It's also known as "automatic differentiation" -- it's quite different from numerical/symbolic differentiation.

More information here:

- https://justindomke.wordpress.com/2009/02/17/automatic-diffe...

- https://wiki.haskell.org/Automatic_Differentiation

The key idea is extending common operators (+, -, product, /, key mathematical functions) that usually operate on _real numbers_ to tuples of real numbers (x, dx) (the quantity and its derivative with respect to some variable) such that the operations preserve the properties of differentiation.

For instance (with abuse of notation):

    - (x1, dx1) + (x2, dx2) = (x1 + x2, dx1 + dx2).
    - (x1, dx1) * (x2, dx2) = (x1 * y1, x1 * dx2 + x2 * dx1).
    - sin((x, dx)) = (sin(x), cos(x)).
Note that the right element of the tuple can be computed precisely from quantities readily available from the inputs to the operator.

It's also extensible to derivatives of scalars that are functions of many variables by a vector (of those variables) (common in machine learning).

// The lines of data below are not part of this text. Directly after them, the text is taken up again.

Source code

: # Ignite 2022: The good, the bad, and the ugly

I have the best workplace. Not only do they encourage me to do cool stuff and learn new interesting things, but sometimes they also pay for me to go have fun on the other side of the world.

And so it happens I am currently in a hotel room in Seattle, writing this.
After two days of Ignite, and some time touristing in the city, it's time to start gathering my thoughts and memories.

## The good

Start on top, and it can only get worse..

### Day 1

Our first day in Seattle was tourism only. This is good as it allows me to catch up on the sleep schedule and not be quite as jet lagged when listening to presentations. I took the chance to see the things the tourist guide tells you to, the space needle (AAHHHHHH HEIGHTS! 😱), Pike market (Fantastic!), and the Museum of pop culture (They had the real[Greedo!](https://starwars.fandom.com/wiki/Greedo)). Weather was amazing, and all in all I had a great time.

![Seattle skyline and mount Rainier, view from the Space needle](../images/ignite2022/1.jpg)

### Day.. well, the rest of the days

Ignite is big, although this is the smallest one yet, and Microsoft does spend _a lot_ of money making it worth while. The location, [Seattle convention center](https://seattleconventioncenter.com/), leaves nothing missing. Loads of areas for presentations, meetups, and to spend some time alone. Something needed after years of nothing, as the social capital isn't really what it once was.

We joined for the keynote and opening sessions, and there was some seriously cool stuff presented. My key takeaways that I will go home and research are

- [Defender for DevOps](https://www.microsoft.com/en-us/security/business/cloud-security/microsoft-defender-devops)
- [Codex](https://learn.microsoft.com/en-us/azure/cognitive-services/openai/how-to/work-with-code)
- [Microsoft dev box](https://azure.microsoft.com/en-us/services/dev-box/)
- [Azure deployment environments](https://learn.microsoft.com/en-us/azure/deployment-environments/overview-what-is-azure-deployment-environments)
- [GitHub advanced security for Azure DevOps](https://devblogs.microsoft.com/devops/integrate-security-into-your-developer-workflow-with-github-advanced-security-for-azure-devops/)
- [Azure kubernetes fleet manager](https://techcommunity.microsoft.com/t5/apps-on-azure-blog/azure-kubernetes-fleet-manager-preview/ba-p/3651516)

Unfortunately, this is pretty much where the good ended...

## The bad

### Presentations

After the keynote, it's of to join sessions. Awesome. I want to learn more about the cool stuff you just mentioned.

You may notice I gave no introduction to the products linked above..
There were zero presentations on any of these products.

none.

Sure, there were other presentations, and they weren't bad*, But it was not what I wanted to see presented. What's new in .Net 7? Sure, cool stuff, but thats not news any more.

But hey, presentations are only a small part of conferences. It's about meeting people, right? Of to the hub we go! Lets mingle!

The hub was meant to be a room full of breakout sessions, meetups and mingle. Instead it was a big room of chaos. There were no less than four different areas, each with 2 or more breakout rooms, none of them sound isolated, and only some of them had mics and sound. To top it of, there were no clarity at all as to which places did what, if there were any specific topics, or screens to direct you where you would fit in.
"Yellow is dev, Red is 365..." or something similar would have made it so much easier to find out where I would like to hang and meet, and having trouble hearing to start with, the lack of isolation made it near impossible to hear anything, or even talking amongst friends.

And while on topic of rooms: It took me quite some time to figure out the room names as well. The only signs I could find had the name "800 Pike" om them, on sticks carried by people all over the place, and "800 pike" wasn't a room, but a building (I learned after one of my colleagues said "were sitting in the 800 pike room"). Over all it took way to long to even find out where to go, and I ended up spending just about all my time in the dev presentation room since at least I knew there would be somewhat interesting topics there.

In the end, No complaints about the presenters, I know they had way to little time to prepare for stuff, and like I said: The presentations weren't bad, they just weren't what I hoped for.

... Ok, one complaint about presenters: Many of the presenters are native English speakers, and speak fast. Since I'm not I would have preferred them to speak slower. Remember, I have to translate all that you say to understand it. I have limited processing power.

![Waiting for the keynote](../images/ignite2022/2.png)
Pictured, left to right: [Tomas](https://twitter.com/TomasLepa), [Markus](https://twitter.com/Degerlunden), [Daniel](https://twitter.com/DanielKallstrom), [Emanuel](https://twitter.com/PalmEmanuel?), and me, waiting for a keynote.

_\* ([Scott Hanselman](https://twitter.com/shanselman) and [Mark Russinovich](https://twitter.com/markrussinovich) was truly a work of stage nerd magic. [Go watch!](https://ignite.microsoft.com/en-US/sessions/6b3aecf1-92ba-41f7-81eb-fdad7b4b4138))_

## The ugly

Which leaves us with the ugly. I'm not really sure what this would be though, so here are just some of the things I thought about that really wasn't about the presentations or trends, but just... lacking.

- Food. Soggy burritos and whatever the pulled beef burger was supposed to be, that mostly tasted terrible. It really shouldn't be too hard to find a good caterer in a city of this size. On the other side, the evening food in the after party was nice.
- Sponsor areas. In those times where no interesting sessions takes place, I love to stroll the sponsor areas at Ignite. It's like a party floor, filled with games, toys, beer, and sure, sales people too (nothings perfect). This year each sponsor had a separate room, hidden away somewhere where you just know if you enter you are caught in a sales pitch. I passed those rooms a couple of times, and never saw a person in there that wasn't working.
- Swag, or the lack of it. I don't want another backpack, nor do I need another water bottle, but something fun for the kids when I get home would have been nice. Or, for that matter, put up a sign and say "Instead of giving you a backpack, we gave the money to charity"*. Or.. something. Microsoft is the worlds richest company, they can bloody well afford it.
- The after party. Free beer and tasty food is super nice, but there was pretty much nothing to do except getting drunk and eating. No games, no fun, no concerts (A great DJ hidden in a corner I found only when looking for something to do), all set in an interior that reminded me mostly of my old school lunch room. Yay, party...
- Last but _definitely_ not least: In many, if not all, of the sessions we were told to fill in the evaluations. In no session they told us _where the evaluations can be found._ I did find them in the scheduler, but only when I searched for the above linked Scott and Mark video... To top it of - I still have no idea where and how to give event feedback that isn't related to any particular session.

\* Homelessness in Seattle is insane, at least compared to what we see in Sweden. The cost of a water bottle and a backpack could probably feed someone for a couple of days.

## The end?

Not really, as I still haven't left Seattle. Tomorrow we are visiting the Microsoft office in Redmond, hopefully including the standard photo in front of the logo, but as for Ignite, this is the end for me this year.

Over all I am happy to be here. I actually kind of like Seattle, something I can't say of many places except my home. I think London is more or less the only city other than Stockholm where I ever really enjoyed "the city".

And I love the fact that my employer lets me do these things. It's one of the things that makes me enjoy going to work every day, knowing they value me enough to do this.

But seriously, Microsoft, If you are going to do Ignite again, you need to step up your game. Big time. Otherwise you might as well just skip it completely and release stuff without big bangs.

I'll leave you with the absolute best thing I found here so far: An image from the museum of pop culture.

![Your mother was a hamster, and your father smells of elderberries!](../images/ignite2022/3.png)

It's beautifully implemented in Google's Ceres optimisation package:

https://ceres-solver.googlesource.com/ceres-solver/+/1.8.0/i...


I don't think you're describing quite the same thing. You're talking about forward-mode differentiation, whereas backpropagation corresponds to what's usually called adjoint-mode differentiation (I think it's called reverse-mode in the post). The difference is in computational efficiency when the number of parameters is large.


Why do you say this is quite different from symbolic differentiation? It seems every function (including addition, multiplication, etc.) is simply augmented with a description of its total derivative, and these derivatives are combined via the chain rule, which is just how symbolic differentiation would normally be carried out as well.


Yes, but in practice the difference is vast. You can apply automatic differentiation to (almost) arbitrary code with conditional branches, arbitrary inputs (by treating them as unknown constants wrt to the independent variables), recursion and for/while loops with an unknown number of loops, etc. Trying to describe all that using piecewise or recursive functions and then symbolically differentiate it is either a nightmare or impossible. Hence, automatic differentiation.


Anyone reading this who hasn't already should do themselves a favour and read the other articles on colah's blog. Beautifully presented demonstrations of ML algorithms, a number running live in your browser http://colah.github.io/


My demonstration Scala automatic differentiation library: http://www.win-vector.com/blog/2010/06/automatic-differentia...


This is beautiful. I've never seen a more concise yet powerfully clear explanation of backpropagation. This explanation is so fundamental in that it relies on the fewest number of axioms.


Love these tutorials. Not sure that the LaTeX font is the right choice for a web page though.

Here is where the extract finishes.